■ The task
Search the data below for the word "then" and copy each line that holds it.

== Segment start ==

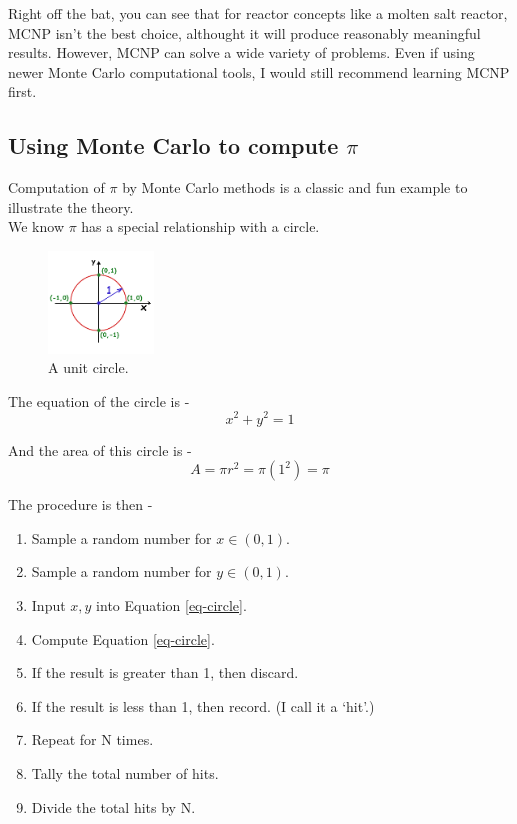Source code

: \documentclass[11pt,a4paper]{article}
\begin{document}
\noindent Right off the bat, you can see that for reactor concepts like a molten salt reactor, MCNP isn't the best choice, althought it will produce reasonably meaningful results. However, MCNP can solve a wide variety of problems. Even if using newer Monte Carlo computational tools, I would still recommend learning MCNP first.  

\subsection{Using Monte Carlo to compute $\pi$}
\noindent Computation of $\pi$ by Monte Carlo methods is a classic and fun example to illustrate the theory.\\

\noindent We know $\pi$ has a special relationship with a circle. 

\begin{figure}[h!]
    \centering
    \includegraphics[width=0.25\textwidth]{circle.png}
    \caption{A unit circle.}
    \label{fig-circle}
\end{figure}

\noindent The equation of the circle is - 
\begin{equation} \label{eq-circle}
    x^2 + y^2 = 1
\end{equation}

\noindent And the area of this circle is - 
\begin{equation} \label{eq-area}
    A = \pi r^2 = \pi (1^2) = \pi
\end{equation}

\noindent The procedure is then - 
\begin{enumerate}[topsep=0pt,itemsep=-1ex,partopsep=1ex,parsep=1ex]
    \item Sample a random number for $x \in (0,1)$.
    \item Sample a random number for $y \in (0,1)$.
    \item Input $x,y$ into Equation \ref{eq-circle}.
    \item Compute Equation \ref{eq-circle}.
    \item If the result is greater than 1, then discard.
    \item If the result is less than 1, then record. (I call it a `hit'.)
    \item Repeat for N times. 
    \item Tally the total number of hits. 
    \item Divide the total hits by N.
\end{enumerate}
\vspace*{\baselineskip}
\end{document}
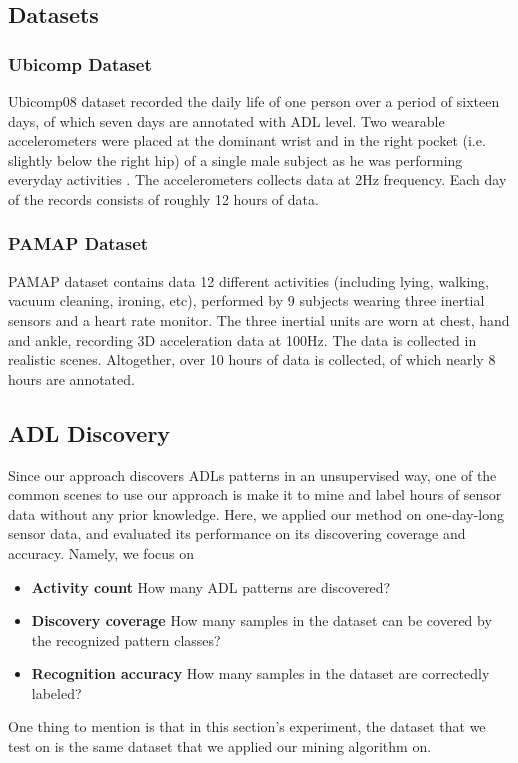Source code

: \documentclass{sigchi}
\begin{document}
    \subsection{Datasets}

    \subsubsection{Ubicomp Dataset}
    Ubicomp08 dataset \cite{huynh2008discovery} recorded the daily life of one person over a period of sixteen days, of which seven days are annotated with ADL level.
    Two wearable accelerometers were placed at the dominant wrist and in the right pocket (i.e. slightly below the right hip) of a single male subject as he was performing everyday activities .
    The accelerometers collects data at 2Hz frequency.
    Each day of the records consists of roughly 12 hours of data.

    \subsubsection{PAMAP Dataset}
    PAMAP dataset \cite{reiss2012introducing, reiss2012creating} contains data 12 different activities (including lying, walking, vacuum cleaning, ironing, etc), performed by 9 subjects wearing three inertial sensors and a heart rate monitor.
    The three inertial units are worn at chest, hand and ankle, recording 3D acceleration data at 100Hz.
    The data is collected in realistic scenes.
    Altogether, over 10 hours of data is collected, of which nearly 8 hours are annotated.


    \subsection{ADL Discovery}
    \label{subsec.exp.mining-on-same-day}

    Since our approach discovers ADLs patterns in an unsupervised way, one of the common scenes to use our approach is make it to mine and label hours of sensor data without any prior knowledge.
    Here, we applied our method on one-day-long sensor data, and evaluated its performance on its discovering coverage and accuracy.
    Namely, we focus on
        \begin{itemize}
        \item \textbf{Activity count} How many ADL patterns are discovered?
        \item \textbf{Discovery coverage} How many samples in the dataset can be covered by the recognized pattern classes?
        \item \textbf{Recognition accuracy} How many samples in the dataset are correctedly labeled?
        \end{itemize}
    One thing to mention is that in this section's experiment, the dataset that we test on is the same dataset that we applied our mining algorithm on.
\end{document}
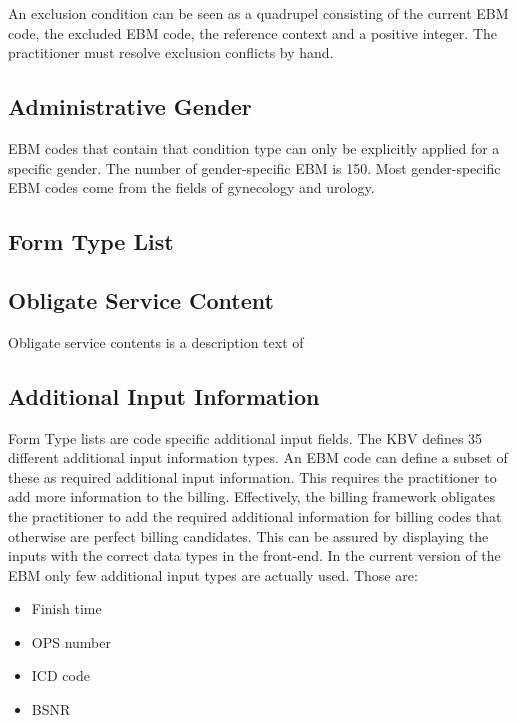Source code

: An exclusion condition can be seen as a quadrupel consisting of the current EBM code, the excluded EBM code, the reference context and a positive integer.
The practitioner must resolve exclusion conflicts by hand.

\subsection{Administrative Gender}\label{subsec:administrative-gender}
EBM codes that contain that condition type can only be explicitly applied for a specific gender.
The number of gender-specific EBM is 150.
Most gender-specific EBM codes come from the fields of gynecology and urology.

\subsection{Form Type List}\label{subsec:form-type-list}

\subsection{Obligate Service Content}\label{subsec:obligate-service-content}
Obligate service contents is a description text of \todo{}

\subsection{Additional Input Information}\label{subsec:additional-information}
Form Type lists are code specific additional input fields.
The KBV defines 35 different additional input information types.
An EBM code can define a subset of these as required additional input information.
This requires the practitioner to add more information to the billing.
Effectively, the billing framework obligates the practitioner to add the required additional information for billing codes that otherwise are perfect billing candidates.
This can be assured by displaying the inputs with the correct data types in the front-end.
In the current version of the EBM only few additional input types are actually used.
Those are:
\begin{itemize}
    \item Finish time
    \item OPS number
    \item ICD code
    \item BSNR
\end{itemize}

== Segment end ==

■ Solution for this task
\noindent The procedure is then - 
    \item If the result is greater than 1, then discard.
    \item If the result is less than 1, then record. (I call it a `hit'.)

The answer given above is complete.